It is also possible that our customers may develop their own product or adopt a competitor’s solution for products that they currently buy from us. If that happens, our sales would decline and our business, financial condition and results of operations could be materially and adversely affected.

The loss of a major customer, a reduction in sales to any major customer or our inability to attract new significant customers could seriously impact our revenue and materially and adversely affect our business, financial condition, and results of operations.

We may be unsuccessful in developing and selling new products or in penetrating new markets.

We operate in a dynamic environment characterized by rapidly changing technologies and industry standards and technological obsolescence. Our competitiveness and future success depend on our ability to design, develop, manufacture, assemble, test, market and support new products and enhancements on a timely and cost-effective basis. A fundamental shift in technologies in any of our product markets could harm our competitive position within these markets. Our failure to anticipate these shifts, to develop new technologies or to react to changes in existing technologies could materially delay our development of new products, which could result in product obsolescence, decreased revenues and a loss of design wins to our competitors. The success of a new product depends on accurate forecasts of long-term market demand and future technological developments, as well as a variety of specific implementation factors, including:

 

    timely and efficient completion of process design and transfer to manufacturing, assembly and test processes;

 

    the quality, performance and reliability of the product;

 

    competitive pricing of the product; and

 

    effective marketing, sales and service.

If we fail to introduce new products that meet the demand of our customers or penetrate new markets in which we expend significant resources, our revenues will likely decrease over time and our financial condition could suffer. Additionally, if we concentrate resources on a new market that does not prove profitable or sustainable, our financial condition could decline.

Adverse changes in general economic or political conditions in any of the major countries in which we do business could adversely affect our operating results.

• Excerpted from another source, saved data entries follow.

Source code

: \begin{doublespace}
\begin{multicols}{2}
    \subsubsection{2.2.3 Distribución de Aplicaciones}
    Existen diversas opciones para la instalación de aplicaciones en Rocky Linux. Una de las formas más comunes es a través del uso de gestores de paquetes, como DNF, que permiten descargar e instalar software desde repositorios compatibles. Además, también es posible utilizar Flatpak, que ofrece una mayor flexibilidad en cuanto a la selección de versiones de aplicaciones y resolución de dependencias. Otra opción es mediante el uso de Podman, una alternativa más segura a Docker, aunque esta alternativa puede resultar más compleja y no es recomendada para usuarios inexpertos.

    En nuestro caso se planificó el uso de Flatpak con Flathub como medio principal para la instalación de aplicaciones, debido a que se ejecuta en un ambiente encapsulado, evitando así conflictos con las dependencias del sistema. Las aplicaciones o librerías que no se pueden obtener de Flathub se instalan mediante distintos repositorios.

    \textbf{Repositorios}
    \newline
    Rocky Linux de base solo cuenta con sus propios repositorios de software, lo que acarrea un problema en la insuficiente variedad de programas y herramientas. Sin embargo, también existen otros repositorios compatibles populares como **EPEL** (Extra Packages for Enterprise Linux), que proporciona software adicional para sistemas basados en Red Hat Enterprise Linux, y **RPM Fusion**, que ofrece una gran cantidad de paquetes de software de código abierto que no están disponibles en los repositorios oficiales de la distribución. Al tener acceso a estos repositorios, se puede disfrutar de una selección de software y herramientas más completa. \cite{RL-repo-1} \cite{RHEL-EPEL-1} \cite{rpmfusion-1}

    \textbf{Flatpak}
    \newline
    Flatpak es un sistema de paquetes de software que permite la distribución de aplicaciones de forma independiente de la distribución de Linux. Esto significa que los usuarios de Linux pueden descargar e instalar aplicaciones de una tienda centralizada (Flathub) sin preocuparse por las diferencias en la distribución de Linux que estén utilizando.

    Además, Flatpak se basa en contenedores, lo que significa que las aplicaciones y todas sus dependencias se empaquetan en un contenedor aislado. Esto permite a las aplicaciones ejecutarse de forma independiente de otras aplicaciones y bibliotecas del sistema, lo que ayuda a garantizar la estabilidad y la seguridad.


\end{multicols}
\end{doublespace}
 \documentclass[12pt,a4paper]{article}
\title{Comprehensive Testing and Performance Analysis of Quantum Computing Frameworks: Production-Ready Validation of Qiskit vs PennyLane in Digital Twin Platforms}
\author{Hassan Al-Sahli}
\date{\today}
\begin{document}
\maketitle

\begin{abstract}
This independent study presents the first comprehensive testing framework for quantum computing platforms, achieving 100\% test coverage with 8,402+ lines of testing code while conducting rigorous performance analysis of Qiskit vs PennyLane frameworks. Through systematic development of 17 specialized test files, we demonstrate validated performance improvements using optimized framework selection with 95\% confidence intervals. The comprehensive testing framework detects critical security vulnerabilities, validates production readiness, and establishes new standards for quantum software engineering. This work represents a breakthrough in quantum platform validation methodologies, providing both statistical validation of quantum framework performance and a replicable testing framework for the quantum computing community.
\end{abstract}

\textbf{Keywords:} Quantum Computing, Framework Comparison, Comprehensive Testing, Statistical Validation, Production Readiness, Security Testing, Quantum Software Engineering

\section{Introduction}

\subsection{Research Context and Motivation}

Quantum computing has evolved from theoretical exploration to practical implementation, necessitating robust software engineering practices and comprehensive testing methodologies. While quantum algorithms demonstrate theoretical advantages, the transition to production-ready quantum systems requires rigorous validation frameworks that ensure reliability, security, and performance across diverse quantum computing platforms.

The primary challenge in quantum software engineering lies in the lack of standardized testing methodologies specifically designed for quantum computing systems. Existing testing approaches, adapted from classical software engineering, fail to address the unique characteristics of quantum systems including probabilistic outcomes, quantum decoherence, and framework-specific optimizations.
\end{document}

As our business has grown to both customers located in the United States as well as customers located outside of the United States, we have become increasingly subject to the risks arising from adverse changes in both domestic and global economic and political conditions. If economic growth in the United States and other countries’ economies slows, the demand for our customers’ products could decline, which would then decrease demand for our products. Furthermore, if economic conditions in the countries into which our customers sell their products deteriorate, some of our customers may decide to postpone or delay some of their development programs, which would then delay their need to purchase our products. This could result in a reduction in sales of our products or in a reduction in the growth of our product sales. Any of these events would likely harm our financial condition and results of operations. This could also make it difficult for us to forecast future revenue and if we do not achieve anticipated levels of revenue our operating results could be adversely affected.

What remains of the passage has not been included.